__WHAT YOU WILL DO__
Transcribe the data underneath exactly. No images belong in your version.

-=-=-

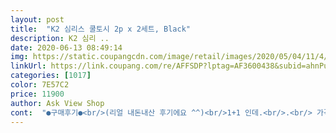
 ```yaml
---
layout: post 
title:  "K2 심리스 쿨토시 2p x 2세트, Black" 
description: K2 심리 ..
date: 2020-06-13 08:49:14 
img: https://static.coupangcdn.com/image/retail/images/2020/05/04/11/4/e81f8b7c-9e68-4712-9722-e5ee41c06130.jpg 
linkUrl: https://link.coupang.com/re/AFFSDP?lptag=AF3600438&subid=ahnPublicAsk&pageKey=1540038879&itemId=2638186666&vendorItemId=70629060453&traceid=V0-113-9b7abdaec9ef6d3e 
categories: [1017] 
color: 7E57C2 
price: 11900 
author: Ask View Shop 
cont:  "●구매후기●<br/>(리얼 내돈내산 후기에요 ^^)<br/>1+1 인데.<br/>.<br/> 가격도 너무 착해서<br/>2개입 상품이라 하나는 제가 쓰고 하나는 가족이나 친구한테 주려구요 ㅋㅋ<br/>K2 심리스 쿨토시 블랙,화이트 하나씩 장만했어요 !<br/>K2 심리스 쿨토시는 다른제품에 비해서<br/>K2 제품은 다른 상품도 구매해서 사용해 봤지만.<br/>.<br/> 정말 흠잡을데가 없네요<br/>그중 제일 마음에 드는 부분은 팔목부분에 K2 로고인데요<br/>깔금하게 프린팅되어 착용했을때 무지 예쁘더라구요<br/>너무 깔끔하게 포장되어있어서 기분 좋았구요!<br/>매년 밖에서 일하는 남편을 위해서 쿨토시를 주문을 하는데 K2 심리스 쿨토시 1+1 상품을 보고<br/>모든 부위가 편안하고, 착용감이 너무 좋드라구요 !<br/>무봉재 타입이라 자국이 남을 걱정도 없고.<br/>.<br/> 감촉은 부드러워요.<br/><br/>무봉제 제품이라 그런지<br/>바로 픽! 했어요<br/>박스를 개봉하고... <br/>.<br/>너무 고급진 상자에 포장이 되어있어서 깜짝 놀랐어요<br/>브랜드 상품이고 상품 품질도 괜찮아서 여름에 선물용으로도 좋을 것 같아용!<br/>블랙, 화이트 둘 다 구매했습니다!<br/>상품도 실물로 보니까 밴딩 부분도 아주 짱짱하고 무늬도 있어서 예뻐요!<br/>상품에 대해서 간략히 평을 하자면<br/>선물! 강추입니다... <br/><br/>손색이 없겠어요<br/>신축성이 좋아서 웬만하신 분들은 아무나 다 사용이 가능 할거 같아요<br/>여름대비 쿨토시 준비<br/>역시 이번 구매도 만족스러워서 후기 남겨봐요 <br/>역시 쿠팡 로켓배송! 짱입니다.<br/><br/>역시.<br/>.<br/>쿠팡로켓배송.<br/>.<br/> 정말 빠르네요 !<br/>올 여름.<br/>.<br/> 무더운 날씨에 자외선으로 부터 피부를 보호할수 있을거 같은 믿음이<br/>올해 여름이 아주 덥다고 하길래 미래 대비하려고 구매했어요<br/>왕추천!<br/>요즘 날씨가 너무 좋고 야외활동이 부쩍 많아져서<br/>일단!<br/>재질도 쫀쫀하고 밴딩 부분이 짱짱 해서 흘러내릴 걱정 전혀 없이 사용 가능할거 같구요<br/>저는  평소에 K2 브랜드 너무 좋아하는데,<br/>주문하고 바로 다음날 상품 받아서 놀랐어요 ㅎㅎ<br/>주문한 다음날 바로 받아봤구요<br/>주변 지인들 선물 하나씩 드리려구요 히히^^＊<br/>착용을 해보니 바로 시원함을 느낄수가 있었어요.<br/>.<br/>굿!!<br/>착용해보니 시원하고 부드러운게 착용감이 아주 좋습니다! 굳굳 bb<br/>추가로 구매해서 지인들 선물로 보낼 계획이에요<br/>쿨토시 케이스라고 믿겨지지 않을만큼 고급스럽고.<br/> 깔끔해서 지인이나 부모님께 선물해도<br/>팍팍 오네요^^<br/>포장된 케이스도 고급져서 그냥 보면 토시인 줄 모를 것 같아요 ㅎㅎ<br/>활동많으신 분들도 착용하시면 좋을거같아요!<br/>(리얼 내돈내산 후기에요 ^^)<br/>1+1 인데.<br/>.<br/> 가격도 너무 착해서<br/>2개입 상품이라 하나는 제가 쓰고 하나는 가족이나 친구한테 주려구요 ㅋㅋ<br/>K2 심리스 쿨토시 블랙,화이트 하나씩 장만했어요 !<br/>K2 심리스 쿨토시는 다른제품에 비해서<br/>K2 제품은 다른 상품도 구매해서 사용해 봤지만.<br/>.<br/> 정말 흠잡을데가 없네요<br/>그중 제일 마음에 드는 부분은 팔목부분에 K2 로고인데요<br/>깔금하게 프린팅되어 착용했을때 무지 예쁘더라구요<br/>너무 깔끔하게 포장되어있어서 기분 좋았구요!<br/>매년 밖에서 일하는 남편을 위해서 쿨토시를 주문을 하는데 K2 심리스 쿨토시 1+1 상품을 보고<br/>모든 부위가 편안하고, 착용감이 너무 좋드라구요 !<br/>무봉재 타입이라 자국이 남을 걱정도 없고.<br/>.<br/> 감촉은 부드러워요.<br/><br/>무봉제 제품이라 그런지<br/>바로 픽! 했어요<br/>박스를 개봉하고... <br/>.<br/>너무 고급진 상자에 포장이 되어있어서 깜짝 놀랐어요<br/>브랜드 상품이고 상품 품질도 괜찮아서 여름에 선물용으로도 좋을 것 같아용!<br/>블랙, 화이트 둘 다 구매했습니다!<br/>상품도 실물로 보니까 밴딩 부분도 아주 짱짱하고 무늬도 있어서 예뻐요!<br/>상품에 대해서 간략히 평을 하자면<br/>선물! 강추입니다... <br/><br/>손색이 없겠어요<br/>신축성이 좋아서 웬만하신 분들은 아무나 다 사용이 가능 할거 같아요<br/>여름대비 쿨토시 준비<br/>역시 이번 구매도 만족스러워서 후기 남겨봐요 <br/>역시 쿠팡 로켓배송! 짱입니다.<br/><br/>역시.<br/>.<br/>쿠팡로켓배송.<br/>.<br/> 정말 빠르네요 !<br/>올 여름.<br/>.<br/> 무더운 날씨에 자외선으로 부터 피부를 보호할수 있을거 같은 믿음이<br/>올해 여름이 아주 덥다고 하길래 미래 대비하려고 구매했어요<br/>왕추천!<br/>요즘 날씨가 너무 좋고 야외활동이 부쩍 많아져서<br/>일단!<br/>재질도 쫀쫀하고 밴딩 부분이 짱짱 해서 흘러내릴 걱정 전혀 없이 사용 가능할거 같구요<br/>저는  평소에 K2 브랜드 너무 좋아하는데,<br/>주문하고 바로 다음날 상품 받아서 놀랐어요 ㅎㅎ<br/>주문한 다음날 바로 받아봤구요<br/>주변 지인들 선물 하나씩 드리려구요 히히^^＊<br/>착용을 해보니 바로 시원함을 느낄수가 있었어요.<br/>.<br/>굿!!<br/>착용해보니 시원하고 부드러운게 착용감이 아주 좋습니다! 굳굳 bb<br/>추가로 구매해서 지인들 선물로 보낼 계획이에요<br/>쿨토시 케이스라고 믿겨지지 않을만큼 고급스럽고.<br/> 깔끔해서 지인이나 부모님께 선물해도<br/>팍팍 오네요^^<br/>포장된 케이스도 고급져서 그냥 보면 토시인 줄 모를 것 같아요 ㅎㅎ<br/>활동많으신 분들도 착용하시면 좋을거같아요!<br/>" 
---
```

-=-=-

__RESULT__
 ```yaml
---
layout: post 
title:  "K2 심리스 쿨토시 2p x 2세트, Black" 
description: K2 심리 ..
date: 2020-06-13 08:49:14 
img: https://static.coupangcdn.com/image/retail/images/2020/05/04/11/4/e81f8b7c-9e68-4712-9722-e5ee41c06130.jpg 
linkUrl: https://link.coupang.com/re/AFFSDP?lptag=AF3600438&subid=ahnPublicAsk&pageKey=1540038879&itemId=2638186666&vendorItemId=70629060453&traceid=V0-113-9b7abdaec9ef6d3e 
categories: [1017] 
color: 7E57C2 
price: 11900 
author: Ask View Shop 
cont:  "●구매후기●<br/>(리얼 내돈내산 후기에요 ^^)<br/>1+1 인데.<br/>.<br/> 가격도 너무 착해서<br/>2개입 상품이라 하나는 제가 쓰고 하나는 가족이나 친구한테 주려구요 ㅋㅋ<br/>K2 심리스 쿨토시 블랙,화이트 하나씩 장만했어요 !<br/>K2 심리스 쿨토시는 다른제품에 비해서<br/>K2 제품은 다른 상품도 구매해서 사용해 봤지만.<br/>.<br/> 정말 흠잡을데가 없네요<br/>그중 제일 마음에 드는 부분은 팔목부분에 K2 로고인데요<br/>깔금하게 프린팅되어 착용했을때 무지 예쁘더라구요<br/>너무 깔끔하게 포장되어있어서 기분 좋았구요!<br/>매년 밖에서 일하는 남편을 위해서 쿨토시를 주문을 하는데 K2 심리스 쿨토시 1+1 상품을 보고<br/>모든 부위가 편안하고, 착용감이 너무 좋드라구요 !<br/>무봉재 타입이라 자국이 남을 걱정도 없고.<br/>.<br/> 감촉은 부드러워요.<br/><br/>무봉제 제품이라 그런지<br/>바로 픽! 했어요<br/>박스를 개봉하고... <br/>.<br/>너무 고급진 상자에 포장이 되어있어서 깜짝 놀랐어요<br/>브랜드 상품이고 상품 품질도 괜찮아서 여름에 선물용으로도 좋을 것 같아용!<br/>블랙, 화이트 둘 다 구매했습니다!<br/>상품도 실물로 보니까 밴딩 부분도 아주 짱짱하고 무늬도 있어서 예뻐요!<br/>상품에 대해서 간략히 평을 하자면<br/>선물! 강추입니다... <br/><br/>손색이 없겠어요<br/>신축성이 좋아서 웬만하신 분들은 아무나 다 사용이 가능 할거 같아요<br/>여름대비 쿨토시 준비<br/>역시 이번 구매도 만족스러워서 후기 남겨봐요 <br/>역시 쿠팡 로켓배송! 짱입니다.<br/><br/>역시.<br/>.<br/>쿠팡로켓배송.<br/>.<br/> 정말 빠르네요 !<br/>올 여름.<br/>.<br/> 무더운 날씨에 자외선으로 부터 피부를 보호할수 있을거 같은 믿음이<br/>올해 여름이 아주 덥다고 하길래 미래 대비하려고 구매했어요<br/>왕추천!<br/>요즘 날씨가 너무 좋고 야외활동이 부쩍 많아져서<br/>일단!<br/>재질도 쫀쫀하고 밴딩 부분이 짱짱 해서 흘러내릴 걱정 전혀 없이 사용 가능할거 같구요<br/>저는  평소에 K2 브랜드 너무 좋아하는데,<br/>주문하고 바로 다음날 상품 받아서 놀랐어요 ㅎㅎ<br/>주문한 다음날 바로 받아봤구요<br/>주변 지인들 선물 하나씩 드리려구요 히히^^＊<br/>착용을 해보니 바로 시원함을 느낄수가 있었어요.<br/>.<br/>굿!!<br/>착용해보니 시원하고 부드러운게 착용감이 아주 좋습니다! 굳굳 bb<br/>추가로 구매해서 지인들 선물로 보낼 계획이에요<br/>쿨토시 케이스라고 믿겨지지 않을만큼 고급스럽고.<br/> 깔끔해서 지인이나 부모님께 선물해도<br/>팍팍 오네요^^<br/>포장된 케이스도 고급져서 그냥 보면 토시인 줄 모를 것 같아요 ㅎㅎ<br/>활동많으신 분들도 착용하시면 좋을거같아요!<br/>(리얼 내돈내산 후기에요 ^^)<br/>1+1 인데.<br/>.<br/> 가격도 너무 착해서<br/>2개입 상품이라 하나는 제가 쓰고 하나는 가족이나 친구한테 주려구요 ㅋㅋ<br/>K2 심리스 쿨토시 블랙,화이트 하나씩 장만했어요 !<br/>K2 심리스 쿨토시는 다른제품에 비해서<br/>K2 제품은 다른 상품도 구매해서 사용해 봤지만.<br/>.<br/> 정말 흠잡을데가 없네요<br/>그중 제일 마음에 드는 부분은 팔목부분에 K2 로고인데요<br/>깔금하게 프린팅되어 착용했을때 무지 예쁘더라구요<br/>너무 깔끔하게 포장되어있어서 기분 좋았구요!<br/>매년 밖에서 일하는 남편을 위해서 쿨토시를 주문을 하는데 K2 심리스 쿨토시 1+1 상품을 보고<br/>모든 부위가 편안하고, 착용감이 너무 좋드라구요 !<br/>무봉재 타입이라 자국이 남을 걱정도 없고.<br/>.<br/> 감촉은 부드러워요.<br/><br/>무봉제 제품이라 그런지<br/>바로 픽! 했어요<br/>박스를 개봉하고... <br/>.<br/>너무 고급진 상자에 포장이 되어있어서 깜짝 놀랐어요<br/>브랜드 상품이고 상품 품질도 괜찮아서 여름에 선물용으로도 좋을 것 같아용!<br/>블랙, 화이트 둘 다 구매했습니다!<br/>상품도 실물로 보니까 밴딩 부분도 아주 짱짱하고 무늬도 있어서 예뻐요!<br/>상품에 대해서 간략히 평을 하자면<br/>선물! 강추입니다... <br/><br/>손색이 없겠어요<br/>신축성이 좋아서 웬만하신 분들은 아무나 다 사용이 가능 할거 같아요<br/>여름대비 쿨토시 준비<br/>역시 이번 구매도 만족스러워서 후기 남겨봐요 <br/>역시 쿠팡 로켓배송! 짱입니다.<br/><br/>역시.<br/>.<br/>쿠팡로켓배송.<br/>.<br/> 정말 빠르네요 !<br/>올 여름.<br/>.<br/> 무더운 날씨에 자외선으로 부터 피부를 보호할수 있을거 같은 믿음이<br/>올해 여름이 아주 덥다고 하길래 미래 대비하려고 구매했어요<br/>왕추천!<br/>요즘 날씨가 너무 좋고 야외활동이 부쩍 많아져서<br/>일단!<br/>재질도 쫀쫀하고 밴딩 부분이 짱짱 해서 흘러내릴 걱정 전혀 없이 사용 가능할거 같구요<br/>저는  평소에 K2 브랜드 너무 좋아하는데,<br/>주문하고 바로 다음날 상품 받아서 놀랐어요 ㅎㅎ<br/>주문한 다음날 바로 받아봤구요<br/>주변 지인들 선물 하나씩 드리려구요 히히^^＊<br/>착용을 해보니 바로 시원함을 느낄수가 있었어요.<br/>.<br/>굿!!<br/>착용해보니 시원하고 부드러운게 착용감이 아주 좋습니다! 굳굳 bb<br/>추가로 구매해서 지인들 선물로 보낼 계획이에요<br/>쿨토시 케이스라고 믿겨지지 않을만큼 고급스럽고.<br/> 깔끔해서 지인이나 부모님께 선물해도<br/>팍팍 오네요^^<br/>포장된 케이스도 고급져서 그냥 보면 토시인 줄 모를 것 같아요 ㅎㅎ<br/>활동많으신 분들도 착용하시면 좋을거같아요!<br/>" 
---
```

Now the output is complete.